Pour rendre les montants comparables, la base de calcul est fixée à 125 m², en zone H1a : après un bouquet complet, la consommation recule d'environ 17 200 kWh par an, soit près de 1 850 € au tarif de référence. Côté financement, l'assiette est plafonnée à 40 000 € HT dès trois classes gagnées, l'aide ANAH s'échelonne de 4 000 € à 32 000 € selon le revenu fiscal de référence, et l'accompagnement obligatoire est pris en charge jusqu'à 2 000 €.
La part de logements occupés par leur propriétaire indique en creux le volume du parc locatif privé concerné, et les données de Sérévillers le montrent nettement. On relève 132 habitants, un rattachement intercommunal à CC de l'Oise Picarde, 45 résidences principales recensées, en zone climatique H1a.
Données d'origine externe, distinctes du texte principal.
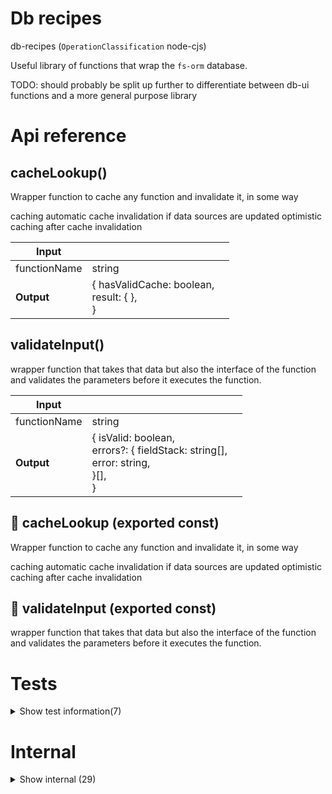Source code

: # Db recipes

db-recipes (`OperationClassification` node-cjs)

Useful library of functions that wrap the `fs-orm` database.

TODO: should probably be split up further to differentiate between db-ui functions and a more general purpose library




# Api reference

## cacheLookup()

Wrapper function to cache any function and invalidate it, in some way

caching
automatic cache invalidation if data sources are updated
optimistic caching after cache invalidation


| Input      |    |    |
| ---------- | -- | -- |
| functionName | string |  |,| parameters (optional) | {  }[] |  |
| **Output** | { hasValidCache: boolean, <br />result: {  }, <br /> }   |    |



## validateInput()

wrapper function that takes that data but also the interface of the function and validates the parameters before it executes the function.


| Input      |    |    |
| ---------- | -- | -- |
| functionName | string |  |,| parameters (optional) | {  }[] |  |,| tsFunction | `TsFunction` |  |
| **Output** | { isValid: boolean, <br />errors?: { fieldStack: string[], <br />error: string, <br /> }[], <br /> }   |    |



## 📄 cacheLookup (exported const)

Wrapper function to cache any function and invalidate it, in some way

caching
automatic cache invalidation if data sources are updated
optimistic caching after cache invalidation


## 📄 validateInput (exported const)

wrapper function that takes that data but also the interface of the function and validates the parameters before it executes the function.

# Tests

<details><summary>Show test information(7)</summary>
    
  # main()




| Input      |    |    |
| ---------- | -- | -- |
| - | | |
| **Output** |    |    |



## testFn()

| Input      |    |    |
| ---------- | -- | -- |
| - | | |
| **Output** | `String`   |    |



## wrapFunction()

| Input      |    |    |
| ---------- | -- | -- |
| - | | |
| **Output** | {  }   |    |



## 📄 main (unexported const)

## 📄 testFnWrapped (unexported const)

## 📄 testFn (unexported const)

## 📄 wrapFunction (exported const)

  </details>

# Internal

<details><summary>Show internal (29)</summary>
    
  # calculateOperatingSystemBundle()

This function should calculate a giant bundle for the whole operating system. This should include everything, public.

Used to show the whole os as a bundle.


| Input      |    |    |
| ---------- | -- | -- |
| manualProjectRoot (optional) | string |  |
| **Output** |    |    |



## deleteDbModel()

deletes an instance of an db data interface from the db in a typesafe way


| Input      |    |    |
| ---------- | -- | -- |
| - | | |
| **Output** |    |    |



## getDatabaseMenu()

Finds all relevant Db models to show in the menu

- for a bundleId, it gets all models from the bundleSummary
- for a bundled project (bundled) gets all models from the packages
- for the main project, gets all models from sdk-db directly

TODO: NB: the first and the second are not the same, so this needs to be cleaned up.


| Input      |    |    |
| ---------- | -- | -- |
| config (optional) | { bundleId?: string, <br /> } |  |
| **Output** |    |    |



## getDbModelMetadata()

| Input      |    |    |
| ---------- | -- | -- |
| modelName (optional) | string |  |
| **Output** |    |    |



## getDbModelNames()

| Input      |    |    |
| ---------- | -- | -- |
| config (optional) | { bundleId?: string, <br /> } |  |
| **Output** |    |    |



## getDbModel()

gets all instances of an db data interface from the db in a typesafe way


| Input      |    |    |
| ---------- | -- | -- |
| - | | |
| **Output** |    |    |



## getFunctionIndex()

finds function indexation from database

TODO: this should be used!


| Input      |    |    |
| ---------- | -- | -- |
| {
  functionName,
} | { functionName: string, <br /> } |  |
| **Output** |    |    |



## getNestedDatabaseMenu()

TODO: support search for bundles (but this can be augmented word based)


| Input      |    |    |
| ---------- | -- | -- |
| config (optional) | { noOperationPath?: boolean, <br />noOperationName?: boolean, <br />noSrcRelativeFolder?: boolean, <br />noPrefix?: boolean, <br /> } |  |
| **Output** |    |    |



## getReferencableModelData()

Get referencableModelData for a single DbModel.

NB: this does not get the items that can be referenced in that model!

For getting all required `ReferencableModelData` for the prop in `SimplifiedSchemaForm`, use `useGetReferencableModelData`.


| Input      |    |    |
| ---------- | -- | -- |
| dbModelName | SelfSprintReview / TodoFile / TodoOffer / AuthorizationModel / Device / Group / PageVisit / PaymentCoupon / PaymentEvent / PaymentPlan / PaymentSubscription / PeerMessage / Person / Persona / PersonInformation / PersonInformationValue / PersonPlatformConnection / Platform / RecurringReminder / Interest / MediaChannel / MediaCredentail / MediaPost / Postable / BundleConfig / Dataset / FunctionExecution / Operation / SocialMediaCallToAction / TsBuildError / TsComment / TsConfig / TsExport / TsFunction / TsImport / TsInterface / TsLintWarning / TsVariable / TypescriptFile / WebMarkdownFile / WebsiteCallToAction / Address / Area / City / Country / Location / KvmdWord / MarkdownWord / NepaliEnglishTranslationMatrix / Statement / TokiPonaMatrix / Translation / Word / WordCategory / WordCombination / WordMatrix / SlugModelType / AppDeveloper / Assignment / Bag / Calendar / Deliverable / Diary / Feeling / FeelingLog / Folder / Host / Inventory / Item / ItemCategory / KvmdShortcut / Label / Light / Listing / LoginCredential / Material / MessagePreset / PersonalCarbonFootprintProfile / ProgressReport / Question / Reservation / Resource / Shit / ShitLog / ShoppingList / Shortcut / Student / Student2 / TaskError / Trackable / User / UserCredential / Artist / PlayCategory / PlayItem / PlayList / PlaySchedule / RelationModelType / JeepType / LocationType / OperationConfig / OperationIndex / PackageJson / Activity / CompanyRequirement / CompanySize / CompanyType / Company / ContactInformation / Contribution / EsgMetric / ProductCategory / Product / ProofState / Proof / SustainabilityPlan / ValueChainPhase |  |
| **Output** |    |    |



## hasDbRecipes()

Simple function to test whether or not the DbRecipes endpoints are available. If it returns true through the api, the other ones are also available.


| Input      |    |    |
| ---------- | -- | -- |
| - | | |
| **Output** | {  }   |    |



## makeSrcRelativeFolder()

gets a src relative folder path (so maybe "" for a file `src/util.ts` or "util" for a file `src/util/thing.ts`)


| Input      |    |    |
| ---------- | -- | -- |
| operationRelativeTypescriptFilePath | string |  |
| **Output** | string   |    |



## tsInterfaceToDbMenu()

| Input      |    |    |
| ---------- | -- | -- |
| tsInterface | `TsInterface` |  |,| type | string |  |
| **Output** | { name: string, <br />operationName: string, <br />type: string, <br />srcRelativeFolder?: string, <br /> }   |    |



## upsertDbModel()

upserts an instance of an db data interface from the db in a typesafe way


| Input      |    |    |
| ---------- | -- | -- |
| - | | |
| **Output** |    |    |



## wrapFunction()

| Input      |    |    |
| ---------- | -- | -- |
| - | | |
| **Output** | {  }   |    |



## 🔹 CacheLookupResult

Properties: 

 | Name | Type | Description |
|---|---|---|
| hasValidCache  | boolean |  |
| result (optional) | object |  |



## 📄 calculateOperatingSystemBundle (exported const)

This function should calculate a giant bundle for the whole operating system. This should include everything, public.

Used to show the whole os as a bundle.


## 📄 deleteDbModel (exported const)

deletes an instance of an db data interface from the db in a typesafe way


## 📄 getDatabaseMenu (exported const)

Finds all relevant Db models to show in the menu

- for a bundleId, it gets all models from the bundleSummary
- for a bundled project (bundled) gets all models from the packages
- for the main project, gets all models from sdk-db directly

TODO: NB: the first and the second are not the same, so this needs to be cleaned up.


## 📄 getDbModelMetadata (exported const)

## 📄 getDbModelNames (exported const)

## 📄 getDbModel (exported const)

gets all instances of an db data interface from the db in a typesafe way


## 📄 getFunctionIndex (exported const)

finds function indexation from database

TODO: this should be used!


## 📄 getNestedDatabaseMenu (exported const)

TODO: support search for bundles (but this can be augmented word based)


## 📄 getReferencableModelData (exported const)

Get referencableModelData for a single DbModel.

NB: this does not get the items that can be referenced in that model!

For getting all required `ReferencableModelData` for the prop in `SimplifiedSchemaForm`, use `useGetReferencableModelData`.


## 📄 hasDbRecipes (exported const)

Simple function to test whether or not the DbRecipes endpoints are available. If it returns true through the api, the other ones are also available.


## 📄 makeSrcRelativeFolder (exported const)

gets a src relative folder path (so maybe "" for a file `src/util.ts` or "util" for a file `src/util/thing.ts`)


## 📄 tsInterfaceToDbMenu (exported const)

## 📄 upsertDbModel (exported const)

upserts an instance of an db data interface from the db in a typesafe way


## 📄 wrapFunction (exported const)

  </details>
Ces valeurs ne décident d'aucun projet à elles seules, mais elles fixent l'ordre de grandeur dans lequel un chiffrage à Sérévillers est crédible.
En cas de contrôle sur site à Sérévillers : la mention de les critères de décence et un engagement de loyer maîtrisé sur le devis, la qualification RGE de un opérateur agréé par l'Anah, et le constat de décence après travaux. Un dossier complet sécurise jusqu'à 32 000 € d'aide ; un dossier incomplet suspend le versement jusqu'à régularisation.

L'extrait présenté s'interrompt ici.